* **To do**
Each line from the line containing "till enhetens skärm." through the last line of the entries is to be reproduced exactly as it stands.

* **Exercise data**
/---
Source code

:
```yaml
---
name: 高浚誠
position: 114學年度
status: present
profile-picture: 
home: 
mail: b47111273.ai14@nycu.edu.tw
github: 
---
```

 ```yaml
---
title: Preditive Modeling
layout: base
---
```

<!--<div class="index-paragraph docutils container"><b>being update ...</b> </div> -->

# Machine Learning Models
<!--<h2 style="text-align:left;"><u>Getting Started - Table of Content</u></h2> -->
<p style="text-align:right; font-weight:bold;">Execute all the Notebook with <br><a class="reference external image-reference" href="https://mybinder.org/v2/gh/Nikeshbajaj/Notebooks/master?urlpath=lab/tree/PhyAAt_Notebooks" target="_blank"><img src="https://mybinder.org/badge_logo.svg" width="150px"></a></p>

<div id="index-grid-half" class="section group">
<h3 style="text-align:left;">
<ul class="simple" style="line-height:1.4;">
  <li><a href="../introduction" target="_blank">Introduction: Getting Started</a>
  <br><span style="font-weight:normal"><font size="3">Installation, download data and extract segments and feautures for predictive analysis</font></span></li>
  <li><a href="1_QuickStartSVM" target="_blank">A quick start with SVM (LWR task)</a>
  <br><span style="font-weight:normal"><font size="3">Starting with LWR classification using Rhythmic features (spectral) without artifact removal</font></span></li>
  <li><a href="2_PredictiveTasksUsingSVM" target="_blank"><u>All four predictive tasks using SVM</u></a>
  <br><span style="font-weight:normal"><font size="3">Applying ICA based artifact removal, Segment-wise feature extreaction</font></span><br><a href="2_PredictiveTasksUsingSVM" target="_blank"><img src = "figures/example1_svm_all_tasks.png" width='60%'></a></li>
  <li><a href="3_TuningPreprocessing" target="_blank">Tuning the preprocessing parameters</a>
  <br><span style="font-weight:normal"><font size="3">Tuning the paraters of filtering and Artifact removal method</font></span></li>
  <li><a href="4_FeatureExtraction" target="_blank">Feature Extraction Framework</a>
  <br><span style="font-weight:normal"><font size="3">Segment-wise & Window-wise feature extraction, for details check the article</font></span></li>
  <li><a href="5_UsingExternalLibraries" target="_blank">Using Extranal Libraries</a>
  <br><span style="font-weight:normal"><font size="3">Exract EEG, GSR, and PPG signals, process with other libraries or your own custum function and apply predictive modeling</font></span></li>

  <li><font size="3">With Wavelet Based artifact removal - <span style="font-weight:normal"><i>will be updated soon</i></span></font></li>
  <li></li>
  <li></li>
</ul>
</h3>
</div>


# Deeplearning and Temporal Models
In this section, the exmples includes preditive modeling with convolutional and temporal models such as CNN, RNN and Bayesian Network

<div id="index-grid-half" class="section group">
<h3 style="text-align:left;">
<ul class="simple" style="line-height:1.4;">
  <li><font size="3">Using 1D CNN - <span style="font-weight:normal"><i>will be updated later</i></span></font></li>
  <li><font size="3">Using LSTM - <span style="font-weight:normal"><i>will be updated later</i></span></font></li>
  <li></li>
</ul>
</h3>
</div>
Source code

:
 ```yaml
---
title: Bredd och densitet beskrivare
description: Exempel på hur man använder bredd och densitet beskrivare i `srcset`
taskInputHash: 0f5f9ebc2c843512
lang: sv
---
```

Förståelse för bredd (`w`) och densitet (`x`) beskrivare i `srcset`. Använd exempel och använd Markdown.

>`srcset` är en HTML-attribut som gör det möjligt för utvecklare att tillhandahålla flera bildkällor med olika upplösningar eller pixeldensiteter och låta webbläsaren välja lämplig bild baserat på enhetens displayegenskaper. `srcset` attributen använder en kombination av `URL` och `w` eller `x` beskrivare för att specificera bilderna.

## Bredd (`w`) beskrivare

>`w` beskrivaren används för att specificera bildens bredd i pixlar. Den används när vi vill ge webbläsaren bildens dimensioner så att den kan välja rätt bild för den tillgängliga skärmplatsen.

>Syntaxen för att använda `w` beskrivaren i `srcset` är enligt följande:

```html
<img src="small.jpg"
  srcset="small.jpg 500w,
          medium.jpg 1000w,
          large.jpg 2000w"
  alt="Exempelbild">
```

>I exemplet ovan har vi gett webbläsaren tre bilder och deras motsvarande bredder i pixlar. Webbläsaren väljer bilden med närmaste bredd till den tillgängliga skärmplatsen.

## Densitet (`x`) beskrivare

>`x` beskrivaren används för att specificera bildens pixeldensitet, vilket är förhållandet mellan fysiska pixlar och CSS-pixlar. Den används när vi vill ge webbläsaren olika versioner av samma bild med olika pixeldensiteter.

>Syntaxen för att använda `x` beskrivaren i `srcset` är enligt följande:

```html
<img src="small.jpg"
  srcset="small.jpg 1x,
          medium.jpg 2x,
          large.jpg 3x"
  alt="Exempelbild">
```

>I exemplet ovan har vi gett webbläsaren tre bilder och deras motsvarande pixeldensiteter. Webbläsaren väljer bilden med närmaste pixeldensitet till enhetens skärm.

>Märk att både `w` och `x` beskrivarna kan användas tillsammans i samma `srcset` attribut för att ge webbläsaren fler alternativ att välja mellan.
\---
* **Answer to this task**
>I exemplet ovan har vi gett webbläsaren tre bilder och deras motsvarande pixeldensiteter. Webbläsaren väljer bilden med närmaste pixeldensitet till enhetens skärm.

>Märk att både `w` och `x` beskrivarna kan användas tillsammans i samma `srcset` attribut för att ge webbläsaren fler alternativ att välja mellan.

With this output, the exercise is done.